EXERCISE DIRECTIONS -> A word-for-word copy of the listing, free of images, is the expected answer.
[Start of section]
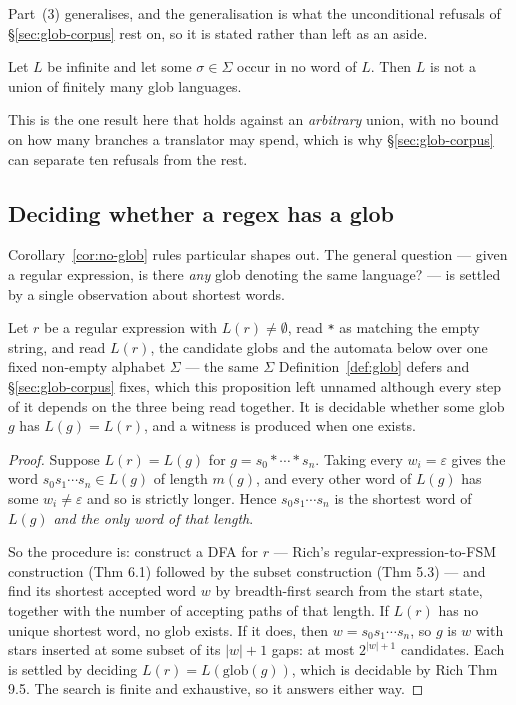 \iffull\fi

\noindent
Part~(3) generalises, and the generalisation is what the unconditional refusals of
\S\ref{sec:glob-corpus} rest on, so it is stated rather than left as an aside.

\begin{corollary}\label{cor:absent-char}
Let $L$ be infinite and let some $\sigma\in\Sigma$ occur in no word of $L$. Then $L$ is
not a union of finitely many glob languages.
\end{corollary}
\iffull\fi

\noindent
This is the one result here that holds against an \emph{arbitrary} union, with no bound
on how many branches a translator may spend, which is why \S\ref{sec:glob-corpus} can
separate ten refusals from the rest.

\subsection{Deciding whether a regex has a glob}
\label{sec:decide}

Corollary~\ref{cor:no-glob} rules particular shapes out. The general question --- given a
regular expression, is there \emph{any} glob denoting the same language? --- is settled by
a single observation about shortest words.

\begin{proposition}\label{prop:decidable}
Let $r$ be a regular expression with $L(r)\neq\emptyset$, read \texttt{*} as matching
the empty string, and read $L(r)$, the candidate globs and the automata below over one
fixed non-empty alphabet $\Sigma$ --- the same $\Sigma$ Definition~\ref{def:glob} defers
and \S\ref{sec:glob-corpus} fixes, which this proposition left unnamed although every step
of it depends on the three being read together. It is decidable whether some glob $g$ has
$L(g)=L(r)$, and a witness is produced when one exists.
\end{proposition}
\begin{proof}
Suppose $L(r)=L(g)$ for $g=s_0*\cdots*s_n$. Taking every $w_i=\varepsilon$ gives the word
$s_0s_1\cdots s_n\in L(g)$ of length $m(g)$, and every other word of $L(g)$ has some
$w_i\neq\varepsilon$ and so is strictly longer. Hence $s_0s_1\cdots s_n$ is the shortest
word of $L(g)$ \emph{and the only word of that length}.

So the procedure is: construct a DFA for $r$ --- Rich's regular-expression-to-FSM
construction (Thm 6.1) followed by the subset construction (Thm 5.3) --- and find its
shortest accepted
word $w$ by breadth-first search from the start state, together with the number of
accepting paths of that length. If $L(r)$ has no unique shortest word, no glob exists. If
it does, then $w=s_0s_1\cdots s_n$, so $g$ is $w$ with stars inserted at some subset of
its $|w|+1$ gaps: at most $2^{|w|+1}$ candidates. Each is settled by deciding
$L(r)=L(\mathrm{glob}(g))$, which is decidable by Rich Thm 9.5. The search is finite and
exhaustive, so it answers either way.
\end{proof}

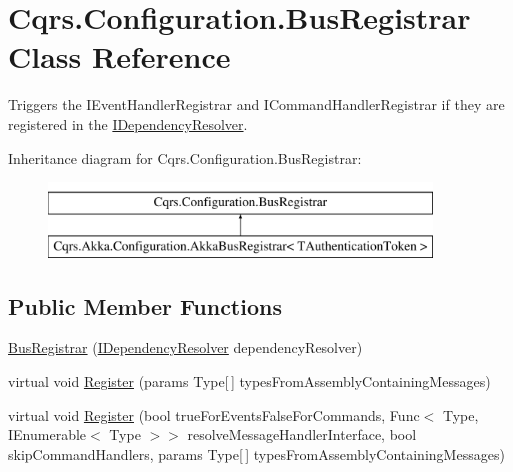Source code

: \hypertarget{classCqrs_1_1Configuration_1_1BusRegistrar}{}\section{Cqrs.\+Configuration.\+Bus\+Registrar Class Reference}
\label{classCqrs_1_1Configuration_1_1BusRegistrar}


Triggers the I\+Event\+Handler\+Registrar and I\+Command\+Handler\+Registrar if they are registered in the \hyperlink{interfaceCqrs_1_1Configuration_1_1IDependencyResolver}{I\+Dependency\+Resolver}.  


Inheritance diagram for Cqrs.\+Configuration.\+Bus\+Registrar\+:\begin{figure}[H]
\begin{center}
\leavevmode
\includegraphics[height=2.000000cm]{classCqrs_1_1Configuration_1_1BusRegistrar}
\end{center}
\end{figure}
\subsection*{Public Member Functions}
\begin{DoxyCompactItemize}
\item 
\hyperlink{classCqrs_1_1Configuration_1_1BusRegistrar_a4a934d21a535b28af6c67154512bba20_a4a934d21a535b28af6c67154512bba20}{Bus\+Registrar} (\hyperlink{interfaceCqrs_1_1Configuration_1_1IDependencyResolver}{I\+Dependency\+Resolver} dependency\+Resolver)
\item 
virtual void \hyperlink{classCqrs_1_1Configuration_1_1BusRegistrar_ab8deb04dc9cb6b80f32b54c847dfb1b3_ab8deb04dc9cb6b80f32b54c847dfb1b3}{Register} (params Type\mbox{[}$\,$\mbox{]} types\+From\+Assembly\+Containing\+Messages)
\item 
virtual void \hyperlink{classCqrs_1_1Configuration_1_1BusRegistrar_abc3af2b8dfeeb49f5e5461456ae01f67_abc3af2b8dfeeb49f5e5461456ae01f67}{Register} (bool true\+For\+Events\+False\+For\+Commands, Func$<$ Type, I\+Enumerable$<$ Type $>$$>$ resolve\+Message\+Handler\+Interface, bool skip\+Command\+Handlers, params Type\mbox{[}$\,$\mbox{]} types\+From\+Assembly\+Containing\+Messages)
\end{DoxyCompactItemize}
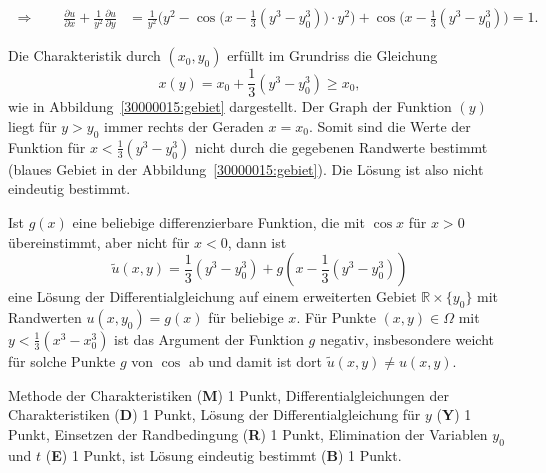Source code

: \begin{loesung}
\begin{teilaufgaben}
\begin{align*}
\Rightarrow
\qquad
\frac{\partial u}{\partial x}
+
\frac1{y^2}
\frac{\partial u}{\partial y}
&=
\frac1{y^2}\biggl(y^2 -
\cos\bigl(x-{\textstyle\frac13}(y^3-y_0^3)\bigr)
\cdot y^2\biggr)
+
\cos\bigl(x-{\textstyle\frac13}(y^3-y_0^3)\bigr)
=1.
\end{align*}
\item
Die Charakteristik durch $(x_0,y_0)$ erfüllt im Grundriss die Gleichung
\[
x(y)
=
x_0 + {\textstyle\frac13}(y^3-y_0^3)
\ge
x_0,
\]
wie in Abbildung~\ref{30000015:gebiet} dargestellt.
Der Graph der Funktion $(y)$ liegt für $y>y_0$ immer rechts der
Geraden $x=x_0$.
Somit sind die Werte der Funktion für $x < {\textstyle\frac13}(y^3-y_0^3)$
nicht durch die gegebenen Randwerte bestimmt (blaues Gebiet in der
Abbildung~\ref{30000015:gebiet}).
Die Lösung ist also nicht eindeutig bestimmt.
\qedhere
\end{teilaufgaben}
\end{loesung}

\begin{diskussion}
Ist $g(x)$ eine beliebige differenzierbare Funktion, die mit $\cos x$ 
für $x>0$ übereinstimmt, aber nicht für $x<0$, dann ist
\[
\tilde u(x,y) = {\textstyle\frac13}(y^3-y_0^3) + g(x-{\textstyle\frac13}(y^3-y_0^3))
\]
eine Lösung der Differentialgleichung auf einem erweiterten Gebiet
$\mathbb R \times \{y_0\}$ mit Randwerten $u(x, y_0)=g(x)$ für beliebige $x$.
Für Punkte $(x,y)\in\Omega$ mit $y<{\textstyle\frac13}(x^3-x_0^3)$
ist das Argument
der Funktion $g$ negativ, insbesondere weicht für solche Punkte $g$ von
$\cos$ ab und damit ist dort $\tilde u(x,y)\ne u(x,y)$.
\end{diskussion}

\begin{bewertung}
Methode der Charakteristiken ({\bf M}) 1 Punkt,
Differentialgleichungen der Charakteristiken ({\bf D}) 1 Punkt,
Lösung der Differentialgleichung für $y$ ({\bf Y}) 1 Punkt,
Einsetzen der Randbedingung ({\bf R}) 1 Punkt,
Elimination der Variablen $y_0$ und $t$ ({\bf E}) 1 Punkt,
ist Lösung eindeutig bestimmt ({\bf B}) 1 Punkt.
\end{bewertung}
[End of section]
TASK OUTPUT ->
 \iffull\fi

\noindent
Part~(3) generalises, and the generalisation is what the unconditional refusals of
\S\ref{sec:glob-corpus} rest on, so it is stated rather than left as an aside.

\begin{corollary}\label{cor:absent-char}
Let $L$ be infinite and let some $\sigma\in\Sigma$ occur in no word of $L$. Then $L$ is
not a union of finitely many glob languages.
\end{corollary}
\iffull\fi

\noindent
This is the one result here that holds against an \emph{arbitrary} union, with no bound
on how many branches a translator may spend, which is why \S\ref{sec:glob-corpus} can
separate ten refusals from the rest.

\subsection{Deciding whether a regex has a glob}
\label{sec:decide}

Corollary~\ref{cor:no-glob} rules particular shapes out. The general question --- given a
regular expression, is there \emph{any} glob denoting the same language? --- is settled by
a single observation about shortest words.

\begin{proposition}\label{prop:decidable}
Let $r$ be a regular expression with $L(r)\neq\emptyset$, read \texttt{*} as matching
the empty string, and read $L(r)$, the candidate globs and the automata below over one
fixed non-empty alphabet $\Sigma$ --- the same $\Sigma$ Definition~\ref{def:glob} defers
and \S\ref{sec:glob-corpus} fixes, which this proposition left unnamed although every step
of it depends on the three being read together. It is decidable whether some glob $g$ has
$L(g)=L(r)$, and a witness is produced when one exists.
\end{proposition}
\begin{proof}
Suppose $L(r)=L(g)$ for $g=s_0*\cdots*s_n$. Taking every $w_i=\varepsilon$ gives the word
$s_0s_1\cdots s_n\in L(g)$ of length $m(g)$, and every other word of $L(g)$ has some
$w_i\neq\varepsilon$ and so is strictly longer. Hence $s_0s_1\cdots s_n$ is the shortest
word of $L(g)$ \emph{and the only word of that length}.

So the procedure is: construct a DFA for $r$ --- Rich's regular-expression-to-FSM
construction (Thm 6.1) followed by the subset construction (Thm 5.3) --- and find its
shortest accepted
word $w$ by breadth-first search from the start state, together with the number of
accepting paths of that length. If $L(r)$ has no unique shortest word, no glob exists. If
it does, then $w=s_0s_1\cdots s_n$, so $g$ is $w$ with stars inserted at some subset of
its $|w|+1$ gaps: at most $2^{|w|+1}$ candidates. Each is settled by deciding
$L(r)=L(\mathrm{glob}(g))$, which is decidable by Rich Thm 9.5. The search is finite and
exhaustive, so it answers either way.
\end{proof}

Source code

: \hypertarget{classCqrs_1_1Configuration_1_1BusRegistrar}{}\section{Cqrs.\+Configuration.\+Bus\+Registrar Class Reference}
\label{classCqrs_1_1Configuration_1_1BusRegistrar}


Triggers the I\+Event\+Handler\+Registrar and I\+Command\+Handler\+Registrar if they are registered in the \hyperlink{interfaceCqrs_1_1Configuration_1_1IDependencyResolver}{I\+Dependency\+Resolver}.  


Inheritance diagram for Cqrs.\+Configuration.\+Bus\+Registrar\+:\begin{figure}[H]
\begin{center}
\leavevmode
\includegraphics[height=2.000000cm]{classCqrs_1_1Configuration_1_1BusRegistrar}
\end{center}
\end{figure}
\subsection*{Public Member Functions}
\begin{DoxyCompactItemize}
\item 
\hyperlink{classCqrs_1_1Configuration_1_1BusRegistrar_a4a934d21a535b28af6c67154512bba20_a4a934d21a535b28af6c67154512bba20}{Bus\+Registrar} (\hyperlink{interfaceCqrs_1_1Configuration_1_1IDependencyResolver}{I\+Dependency\+Resolver} dependency\+Resolver)
\item 
virtual void \hyperlink{classCqrs_1_1Configuration_1_1BusRegistrar_ab8deb04dc9cb6b80f32b54c847dfb1b3_ab8deb04dc9cb6b80f32b54c847dfb1b3}{Register} (params Type\mbox{[}$\,$\mbox{]} types\+From\+Assembly\+Containing\+Messages)
\item 
virtual void \hyperlink{classCqrs_1_1Configuration_1_1BusRegistrar_abc3af2b8dfeeb49f5e5461456ae01f67_abc3af2b8dfeeb49f5e5461456ae01f67}{Register} (bool true\+For\+Events\+False\+For\+Commands, Func$<$ Type, I\+Enumerable$<$ Type $>$$>$ resolve\+Message\+Handler\+Interface, bool skip\+Command\+Handlers, params Type\mbox{[}$\,$\mbox{]} types\+From\+Assembly\+Containing\+Messages)
\end{DoxyCompactItemize}
Source code

: \begin{loesung}
\begin{teilaufgaben}
\begin{align*}
\Rightarrow
\qquad
\frac{\partial u}{\partial x}
+
\frac1{y^2}
\frac{\partial u}{\partial y}
&=
\frac1{y^2}\biggl(y^2 -
\cos\bigl(x-{\textstyle\frac13}(y^3-y_0^3)\bigr)
\cdot y^2\biggr)
+
\cos\bigl(x-{\textstyle\frac13}(y^3-y_0^3)\bigr)
=1.
\end{align*}
\item
Die Charakteristik durch $(x_0,y_0)$ erfüllt im Grundriss die Gleichung
\[
x(y)
=
x_0 + {\textstyle\frac13}(y^3-y_0^3)
\ge
x_0,
\]
wie in Abbildung~\ref{30000015:gebiet} dargestellt.
Der Graph der Funktion $(y)$ liegt für $y>y_0$ immer rechts der
Geraden $x=x_0$.
Somit sind die Werte der Funktion für $x < {\textstyle\frac13}(y^3-y_0^3)$
nicht durch die gegebenen Randwerte bestimmt (blaues Gebiet in der
Abbildung~\ref{30000015:gebiet}).
Die Lösung ist also nicht eindeutig bestimmt.
\qedhere
\end{teilaufgaben}
\end{loesung}

\begin{diskussion}
Ist $g(x)$ eine beliebige differenzierbare Funktion, die mit $\cos x$ 
für $x>0$ übereinstimmt, aber nicht für $x<0$, dann ist
\[
\tilde u(x,y) = {\textstyle\frac13}(y^3-y_0^3) + g(x-{\textstyle\frac13}(y^3-y_0^3))
\]
eine Lösung der Differentialgleichung auf einem erweiterten Gebiet
$\mathbb R \times \{y_0\}$ mit Randwerten $u(x, y_0)=g(x)$ für beliebige $x$.
Für Punkte $(x,y)\in\Omega$ mit $y<{\textstyle\frac13}(x^3-x_0^3)$
ist das Argument
der Funktion $g$ negativ, insbesondere weicht für solche Punkte $g$ von
$\cos$ ab und damit ist dort $\tilde u(x,y)\ne u(x,y)$.
\end{diskussion}

\begin{bewertung}
Methode der Charakteristiken ({\bf M}) 1 Punkt,
Differentialgleichungen der Charakteristiken ({\bf D}) 1 Punkt,
Lösung der Differentialgleichung für $y$ ({\bf Y}) 1 Punkt,
Einsetzen der Randbedingung ({\bf R}) 1 Punkt,
Elimination der Variablen $y_0$ und $t$ ({\bf E}) 1 Punkt,
ist Lösung eindeutig bestimmt ({\bf B}) 1 Punkt.
\end{bewertung}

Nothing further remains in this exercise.